The Essential Things Buying a Bull Bar Comes Down to

As an avid 4WDer who owns a Hilux, I’ve seen hundreds of different Hilux suspension setups and I’ve come to the realisation that all drivers fall into one of the following 4 categories: those happy with the factory suspension setup, price conscious drivers who want a small lift for increased clearance, those who want a lift for reliability and a better quality touring style kit, and those who want a lift so they can put larger tyres.

Toyota Hilux

Regardless which group of people you belong to, lifting your Hilux usually means that it will end up exposed to more damages, as there will be a wider area that can be impacted. One of the first lines of defense all HiLux owners should consider is the Toyota HiLux steel bull bar. Granted, there are bull bars made of other materials as well, such as plastic and aluminium, but steel offers most protection by far.

The Toyota HiLux steel bull bar is able to withstand most animal collisions, including kangaroos, which makes them ideal for those who are driving in the open Australian terrain.

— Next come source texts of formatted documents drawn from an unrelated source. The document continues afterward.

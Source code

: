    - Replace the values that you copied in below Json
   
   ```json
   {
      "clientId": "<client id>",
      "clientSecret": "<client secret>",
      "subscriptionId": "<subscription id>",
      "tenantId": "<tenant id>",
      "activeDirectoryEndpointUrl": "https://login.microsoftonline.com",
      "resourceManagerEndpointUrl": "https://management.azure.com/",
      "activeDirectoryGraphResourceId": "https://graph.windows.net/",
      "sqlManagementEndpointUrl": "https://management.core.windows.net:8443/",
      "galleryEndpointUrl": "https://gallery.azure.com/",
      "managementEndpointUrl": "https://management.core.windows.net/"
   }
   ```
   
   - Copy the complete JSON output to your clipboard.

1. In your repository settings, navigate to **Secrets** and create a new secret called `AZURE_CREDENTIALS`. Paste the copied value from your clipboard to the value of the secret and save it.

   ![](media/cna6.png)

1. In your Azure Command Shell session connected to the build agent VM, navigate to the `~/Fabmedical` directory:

Moreover, steel requires little maintenance, aside from the occasional wash. Once you buy a steel bull bar, you’re likely to never buy another bull bar again for your Hilux.

When looking to buy a bull bar, a lot of it will come down to the looks. It’s important to find one that enhances the look of your Hilux. Moreover, it’s important to select one that is made of high-quality materials and has decent bends and welds. Do your homework on the manufacturer, read reviews and compare before you make your final decision. You should buy one only if you’re 100% confident in it.

Furthermore, check whether you can attach extra add-ons to the bull bar, such as rated recovery points. If a bull bar has a rated recovery point, that means the manufacturer has had an engineer come down and test it to a chosen limit and give them a rating. That’s definitely a big bonus while out in the wild, so if you’re comparing identical bull bars, but one has a rated recovery point and the other doesn’t, always go with the recovery point.

Lastly, only buy a bull bar that’s in compliance with the Australian Design Standards. These standards relate to the ability of the bull bar to absorb impact and its shape and form. The bull bar should never forward facing bars, it shouldn’t block your headlights and it shouldn’t have sharp edges. Additionally, the airbags should also be able to deploy appropriately, and if you hit someone, you should push them instead of running them over.